The management and employees of satirical magazine Charlie Hebdo are engrossed in a bitter wrangle over distribution of wealth that suddenly and amply poured into their coffers. After the magazine’s staff and editors came under gunfire which left 12 people dead, including a Muslim cop and the chief-editor, the world reached out and sympathy poured in from all corners.
But speaking from a commercial and financial perspective, Charlie Hebdo is doing exceptionally well in the wake of the deadly shootings and a stand-off. Since extremists attacked the magazine in January — after being outraged by drawings of the prophet Mohammed and killing 12 people — sales have jumped into the hundreds of thousands, and revenue has reached $32 million. The publication that never made it past 30,000 copies sold over 8 million copies of the issue that was published following the shootings.
As the copies keep flying off the shelves, employees are now getting restless over the influx of wealth, which they presently do not have access to or part-ownership over. While the late editor Stephane Charbonnier owned 40 percent of the Charlie Hebdo shares, his parents own another 40 percent. The rest of the company is owned by Laurent Sourisseau and Eric Portheault.
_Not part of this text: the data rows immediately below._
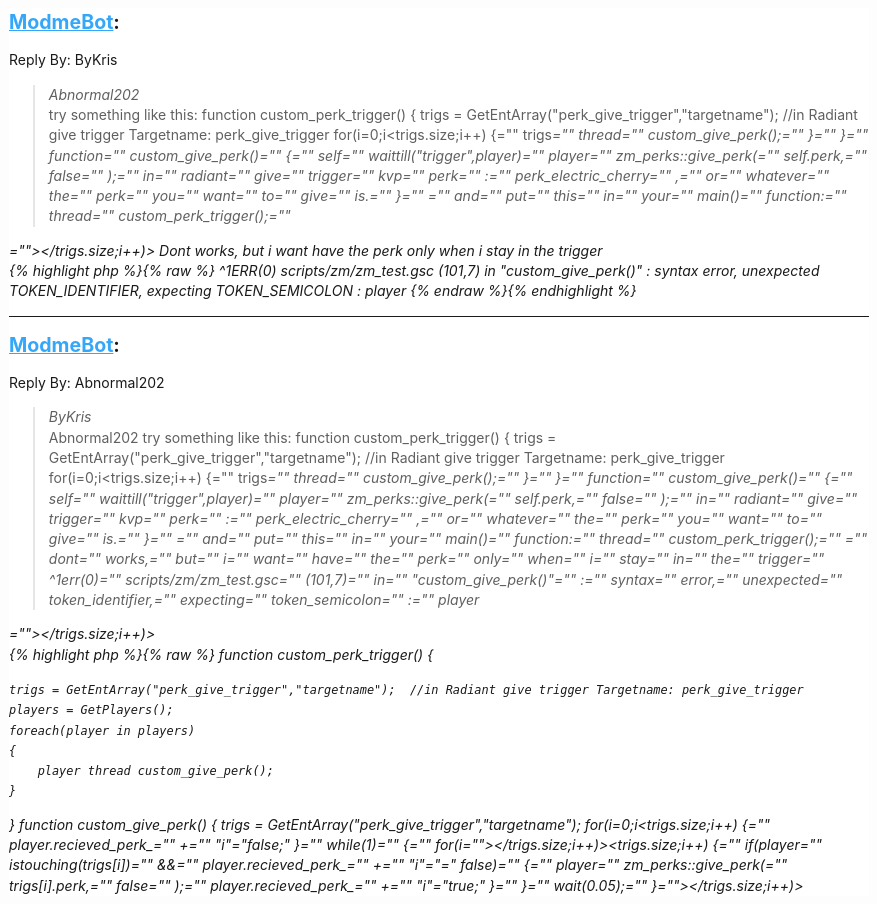 <strong style="font-size: 1.4em;"><span style="text-decoration: underline;text-decoration-color: #34a7f9;"><span style="color:#34a7f9;">ModmeBot</span></span>:</strong>

<p>Reply By: ByKris<br /><blockquote><em>Abnormal202</em><br />try something like this: function custom_perk_trigger() { trigs = GetEntArray(&quot;perk_give_trigger&quot;,&quot;targetname&quot;); //in Radiant give trigger Targetname: perk_give_trigger for(i=0;i&lt;trigs.size;i++) {=&quot;&quot; trigs<em>=&quot;&quot; thread=&quot;&quot; custom_give_perk();=&quot;&quot; }=&quot;&quot; }=&quot;&quot; function=&quot;&quot; custom_give_perk()=&quot;&quot; {=&quot;&quot; self=&quot;&quot; waittill(&quot;trigger&quot;,player)=&quot;&quot; player=&quot;&quot; zm_perks::give_perk(=&quot;&quot; self.perk,=&quot;&quot; false=&quot;&quot; );=&quot;&quot; in=&quot;&quot; radiant=&quot;&quot; give=&quot;&quot; trigger=&quot;&quot; kvp=&quot;&quot; perk=&quot;&quot; :=&quot;&quot; perk_electric_cherry=&quot;&quot; ,=&quot;&quot; or=&quot;&quot; whatever=&quot;&quot; the=&quot;&quot; perk=&quot;&quot; you=&quot;&quot; want=&quot;&quot; to=&quot;&quot; give=&quot;&quot; is.=&quot;&quot; }=&quot;&quot;  =&quot;&quot; and=&quot;&quot; put=&quot;&quot; this=&quot;&quot; in=&quot;&quot; your=&quot;&quot; main()=&quot;&quot; function:=&quot;&quot; thread=&quot;&quot; custom_perk_trigger();=&quot;&quot;  </em></blockquote><em>=&quot;&quot;&gt;&lt;/trigs.size;i++)&gt; Dont works, but i want have the perk only when i stay in the trigger<br />{% highlight php %}{% raw %}
^1ERR(0) scripts/zm/zm_test.gsc (101,7) in "custom_give_perk()" : syntax error, unexpected TOKEN_IDENTIFIER, expecting TOKEN_SEMICOLON : 	player 
{% endraw %}{% endhighlight %}
</em></p>

---
<strong style="font-size: 1.4em;"><span style="text-decoration: underline;text-decoration-color: #34a7f9;"><span style="color:#34a7f9;">ModmeBot</span></span>:</strong>

<p>Reply By: Abnormal202<br /><blockquote><em>ByKris</em><br />Abnormal202 try something like this: function custom_perk_trigger() { trigs = GetEntArray(&quot;perk_give_trigger&quot;,&quot;targetname&quot;); //in Radiant give trigger Targetname: perk_give_trigger for(i=0;i&lt;trigs.size;i++) {=&quot;&quot; trigs<em>=&quot;&quot; thread=&quot;&quot; custom_give_perk();=&quot;&quot; }=&quot;&quot; }=&quot;&quot; function=&quot;&quot; custom_give_perk()=&quot;&quot; {=&quot;&quot; self=&quot;&quot; waittill(&quot;trigger&quot;,player)=&quot;&quot; player=&quot;&quot; zm_perks::give_perk(=&quot;&quot; self.perk,=&quot;&quot; false=&quot;&quot; );=&quot;&quot; in=&quot;&quot; radiant=&quot;&quot; give=&quot;&quot; trigger=&quot;&quot; kvp=&quot;&quot; perk=&quot;&quot; :=&quot;&quot; perk_electric_cherry=&quot;&quot; ,=&quot;&quot; or=&quot;&quot; whatever=&quot;&quot; the=&quot;&quot; perk=&quot;&quot; you=&quot;&quot; want=&quot;&quot; to=&quot;&quot; give=&quot;&quot; is.=&quot;&quot; }=&quot;&quot;  =&quot;&quot; and=&quot;&quot; put=&quot;&quot; this=&quot;&quot; in=&quot;&quot; your=&quot;&quot; main()=&quot;&quot; function:=&quot;&quot; thread=&quot;&quot; custom_perk_trigger();=&quot;&quot;  =&quot;&quot;  dont=&quot;&quot; works,=&quot;&quot; but=&quot;&quot; i=&quot;&quot; want=&quot;&quot; have=&quot;&quot; the=&quot;&quot; perk=&quot;&quot; only=&quot;&quot; when=&quot;&quot; i=&quot;&quot; stay=&quot;&quot; in=&quot;&quot; the=&quot;&quot; trigger=&quot;&quot; ^1err(0)=&quot;&quot; scripts/zm/zm_test.gsc=&quot;&quot; (101,7)=&quot;&quot; in=&quot;&quot; &quot;custom_give_perk()&quot;=&quot;&quot; :=&quot;&quot; syntax=&quot;&quot; error,=&quot;&quot; unexpected=&quot;&quot; token_identifier,=&quot;&quot; expecting=&quot;&quot; token_semicolon=&quot;&quot; :=&quot;&quot; player</em></blockquote><em>=&quot;&quot;&gt;&lt;/trigs.size;i++)&gt; <br />{% highlight php %}{% raw %}
function custom_perk_trigger()
{
	
	trigs = GetEntArray("perk_give_trigger","targetname");	//in Radiant give trigger Targetname: perk_give_trigger
	players = GetPlayers();
	foreach(player in players)
	{
		player thread custom_give_perk();
	}
}
function custom_give_perk()
{
	trigs = GetEntArray("perk_give_trigger","targetname");
	for(i=0;i&lt;trigs.size;i++) {="" player.recieved_perk_="" +="" "i"="false;" }="" while(1)="" {="" for(i=""&gt;&lt;/trigs.size;i++)&gt;&lt;trigs.size;i++) {="" if(player="" istouching(trigs[i])="" &amp;&amp;="" player.recieved_perk_="" +="" "i"="=" false)="" {="" player="" zm_perks::give_perk(="" trigs[i].perk,="" false="" );="" player.recieved_perk_="" +="" "i"="true;" }="" }="" wait(0.05);="" }=""&gt;&lt;/trigs.size;i++)&gt;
Now, 11 members of staff have instructed lawyers to launch a legal action to turn the magazine into a co-operative so everyone can get a share of the profits. Other employees think such a move would be wrong and is an attempt to get their hands on the 40% of shares owned by Charbonnier, “before the worms have finished eating him.”
One of the company’s outspoken rebels, Patrick Pelloux, who wants the money to be shared out equally said,
“When a company has been decimated, you feel completely tied to it. It is not a question of sharing the cake. The money does not interest us. A co-operative would bind contributors to the newspaper.”
One of the magazine’s journalists Laurent Léger said,
“A new distribution of the capital would allow for the incredible influx of funds to the newspaper to be used in the most transparent manner possible.”
But the owners do not share the sentiment. A spokesman for Sourisseau and Portheault pushed back.
“It makes you think of those funerals where everyone is fighting over the grandmother’s jewelry on the way back from the cemetery. We note the desire of the staff to be associated with the life of the newspaper. But we are a long way from thinking about the make-up of the shareholders.”
While owners have refrained themselves from taking dividends for three years and want to ensure the £3 million received in donations after the attack went to victims’ families, they haven’t yet clarified about the wealth accumulated so far or about the money that continues to pour in.